Updated July 9, 2026 6 min read

A single overseas purchase can end up carrying two separate charges tied to currency, and telling them apart matters because only one of them is something a cardholder can usually choose to avoid on the spot.

The short answer

A foreign transaction fee is charged by the card issuer, typically as a percentage of the purchase, whenever a transaction is processed in a foreign currency or routed through a foreign bank, regardless of who set the exchange rate. A currency conversion fee, sometimes offered at the point of sale as “paying in your home currency,” is a separate charge — often built into a less favorable exchange rate — applied by the merchant or its payment processor when it converts the price for the cardholder instead of letting the card issuer handle the conversion. The two can appear on the same purchase and stack on top of each other.

How the merchant-side charge shows up

At some overseas terminals or online checkouts, a cardholder is given a choice, sometimes not clearly labeled as one, to pay in the local currency or to have the amount converted to their home currency right there at checkout. Choosing the home-currency option sounds convenient, since the final number is immediately readable, but it usually means the merchant’s payment processor is doing the currency conversion using its own exchange rate, which commonly includes a markup beyond neutral market rates. This charge is separate from anything the card issuer applies afterward.

How the issuer-side fee shows up

A foreign transaction fee, by contrast, is set by the card issuer and applies specifically because the transaction touched a foreign currency or a foreign bank, independent of whether the merchant offered a conversion choice. Some cards waive this fee entirely as a stated feature, particularly cards marketed toward travel, while others apply it as a standard percentage on every foreign purchase. For the issuer-side fee specifically, the mechanics and typical structure are covered in more depth under what credit card foreign transaction fees are.
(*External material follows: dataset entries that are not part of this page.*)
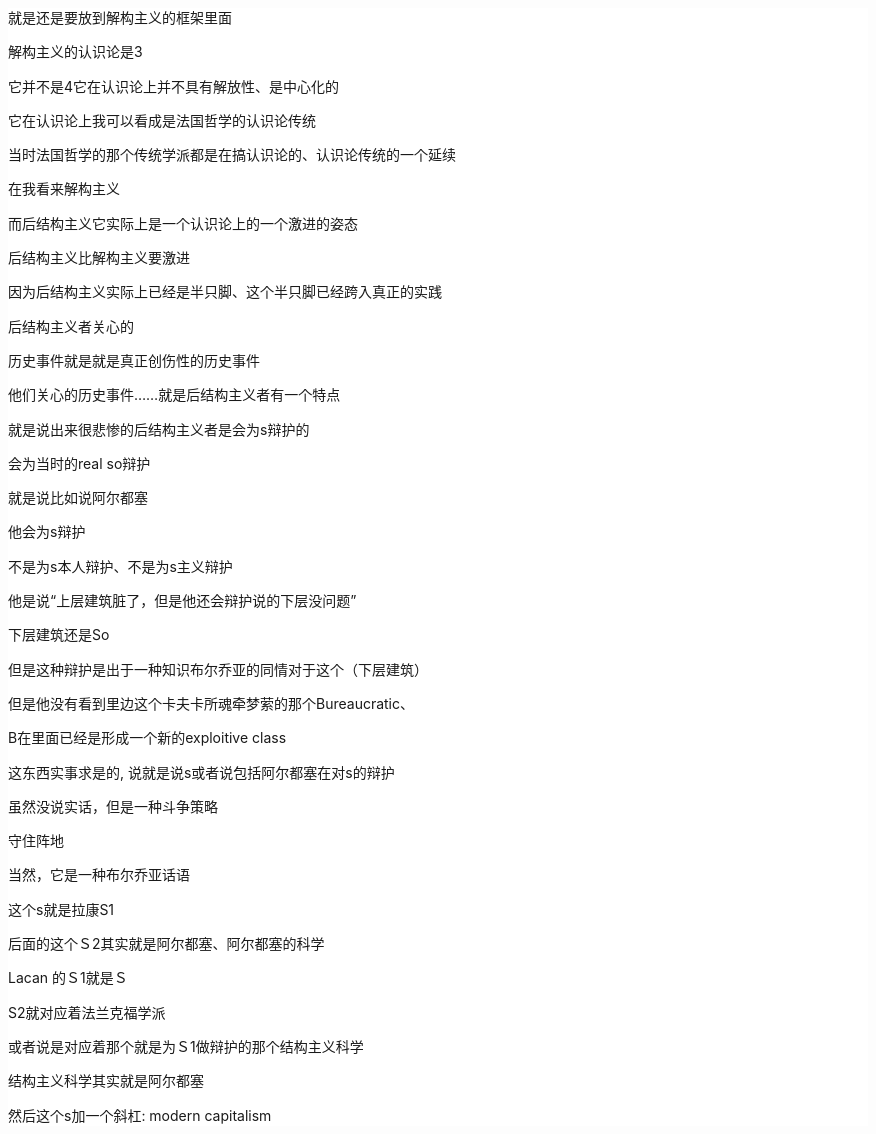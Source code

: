 就是还是要放到解构主义的框架里面

解构主义的认识论是3

它并不是4它在认识论上并不具有解放性、是中心化的

它在认识论上我可以看成是法国哲学的认识论传统

当时法国哲学的那个传统学派都是在搞认识论的、认识论传统的一个延续

在我看来解构主义

而后结构主义它实际上是一个认识论上的一个激进的姿态

后结构主义比解构主义要激进

因为后结构主义实际上已经是半只脚、这个半只脚已经跨入真正的实践

后结构主义者关心的

历史事件就是就是真正创伤性的历史事件

他们关心的历史事件……就是后结构主义者有一个特点

就是说出来很悲惨的后结构主义者是会为s辩护的

会为当时的real so辩护

就是说比如说阿尔都塞

他会为s辩护

不是为s本人辩护、不是为s主义辩护

他是说“上层建筑脏了，但是他还会辩护说的下层没问题”

下层建筑还是So

但是这种辩护是出于一种知识布尔乔亚的同情对于这个（下层建筑）

但是他没有看到里边这个卡夫卡所魂牵梦萦的那个Bureaucratic、

B在里面已经是形成一个新的exploitive class

这东西实事求是的, 说就是说s或者说包括阿尔都塞在对s的辩护

虽然没说实话，但是一种斗争策略

守住阵地

当然，它是一种布尔乔亚话语

这个s就是拉康S1

后面的这个Ｓ2其实就是阿尔都塞、阿尔都塞的科学

Lacan 的Ｓ1就是Ｓ

S2就对应着法兰克福学派

或者说是对应着那个就是为Ｓ1做辩护的那个结构主义科学

结构主义科学其实就是阿尔都塞

然后这个s加一个斜杠: modern capitalism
This fee typically shows up as a separate line on the statement, distinct from the transaction amount itself.

Why the two can stack

Because these two charges are applied by two different parties for two different reasons, choosing the merchant’s currency conversion at checkout doesn’t avoid the issuer’s foreign transaction fee — the transaction still touched a foreign currency at its origin, so the issuer’s fee can still apply on top of whatever markup the merchant’s conversion already built in. The only charge a cardholder has direct control over, in the moment, is the merchant-side conversion, by choosing to pay in the local currency instead.

Recognizing and avoiding what’s avoidable

At checkout, choosing to pay in the local currency rather than accepting an on-the-spot conversion to a home currency generally sidesteps the merchant’s currency conversion markup, leaving only the issuer’s foreign transaction fee, if any, to apply. Reviewing a card’s terms before travel to see whether it charges a foreign transaction fee at all is the other half of the picture, since that fee isn’t something that can be avoided at the point of sale the way the conversion choice can.

What to weigh

Two separate charges, from two separate parties, can quietly combine into the real cost of an overseas purchase. Recognizing which one is a choice made at checkout and which one is a fixed feature of the card itself is what makes it possible to reduce the avoidable half of that cost.